I grew up eating piles and piles of okra, bendi (or more properly, kacang bendi in Malay) or ladies' fingers in stir fries, gulai, curries, sambal or as part of an ulam meal consisting of myriad vegetables, wild and cultivated, cooked and raw, and loved every single last one. My grandmother didn't have magic fingers, she just knew how to treat them with tender, loving care and bring out the best in them.
She taught mum and me to pick young pods by bending their tails. If the tails snap off without much effort, the pod will cook up tender and succulent. If the tails are unyielding, you will be chewing on the cooked pods until kingdom come. She also told us never to slice into a raw pod and always rolled them around a blisteringly hot dry pan or dunked into them boiling water until they turned a deeper green, before cutting into them. This simple step of lightly precooking them somehow staunches the flow of goo and transforms the okra into one of the most delicious vegetables I have ever had the pleasure of eating.
This style of okra sambal was my grandmother's favourite and it appeared on our dining table at least once a week. An alternative method is to slice the seared or blanched okra pods and stir fry them with a paste of chillies, onions, dried prawns and/or belacan. I prefer the fresher, zingier flavour of the raw sambal and the crunch of the very lightly cooked okra, as opposed to the oiled slicked and muskier flavour of the stir fried version. Both are delicious though, with steaming hot white rice.
I've said my piece, in defence of the much maligned and underappreciated okra. I can do no more to champion the cause of this underdog of the vegetable (fruit?) world except to share my grandmother's wonderful recipe. The delicious evidence would speak volumes more than anything I could write.
sambal bendi (okra sambal)
prep 20 mins cook 10 mins serves 4
400 g or about 20 okra (choose light green pods with pliant tails that snap easily)
4 - 5 tbsp sambal belacan
2 tbsp small dried prawns, washed, soaked until softened, squeezed dry, toasted and pounded (reserve some for garnish)

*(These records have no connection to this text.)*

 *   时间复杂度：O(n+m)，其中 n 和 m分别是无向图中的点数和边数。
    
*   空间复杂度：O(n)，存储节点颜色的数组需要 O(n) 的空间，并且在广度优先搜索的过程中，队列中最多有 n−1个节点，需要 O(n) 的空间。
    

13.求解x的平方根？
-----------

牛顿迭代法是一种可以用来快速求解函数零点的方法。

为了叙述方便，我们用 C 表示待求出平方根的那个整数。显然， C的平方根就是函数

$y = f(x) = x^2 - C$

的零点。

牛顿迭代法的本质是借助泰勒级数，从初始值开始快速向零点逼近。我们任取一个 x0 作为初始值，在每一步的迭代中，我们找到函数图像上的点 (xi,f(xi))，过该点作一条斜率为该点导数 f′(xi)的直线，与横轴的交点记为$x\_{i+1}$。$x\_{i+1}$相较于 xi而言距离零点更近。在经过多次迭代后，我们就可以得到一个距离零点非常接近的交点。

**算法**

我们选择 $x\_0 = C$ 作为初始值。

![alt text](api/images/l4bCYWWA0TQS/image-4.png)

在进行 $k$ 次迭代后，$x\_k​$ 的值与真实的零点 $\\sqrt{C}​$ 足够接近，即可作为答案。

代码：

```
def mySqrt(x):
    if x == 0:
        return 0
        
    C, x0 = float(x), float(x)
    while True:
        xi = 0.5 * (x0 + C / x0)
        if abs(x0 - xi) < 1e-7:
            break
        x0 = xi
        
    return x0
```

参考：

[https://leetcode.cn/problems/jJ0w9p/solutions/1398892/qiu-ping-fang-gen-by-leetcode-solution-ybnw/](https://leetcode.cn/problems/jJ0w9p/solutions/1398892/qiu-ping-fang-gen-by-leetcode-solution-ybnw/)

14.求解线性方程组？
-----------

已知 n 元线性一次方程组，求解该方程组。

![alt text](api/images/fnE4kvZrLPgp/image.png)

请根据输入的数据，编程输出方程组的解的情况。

1/3 tsp sugar (or to taste)
Juice from 1- 2 calamansi limes (limau kasturi)
3 shallots, peeled and very thinly sliced
Wash and drain the uncut okra. Bring a pot of lighlty salted water to boil.
Cook the okra in the rapidly boiling water for about 1 minute or until the pods turn a deeper shade of green.
Remove from pot and drain thoroughly. Trim off stalks and tails and transfer to serving dish or bowl.
Combine the sambal belacan, dried prawns, sugar and lime juice and mix well. Taste and adjust seasoning if necessary.
Top the okra with sambal and garnish with sliced shallots and reserved pounded dried prawns. Serve immediately with white rice and fried fish or fried chicken.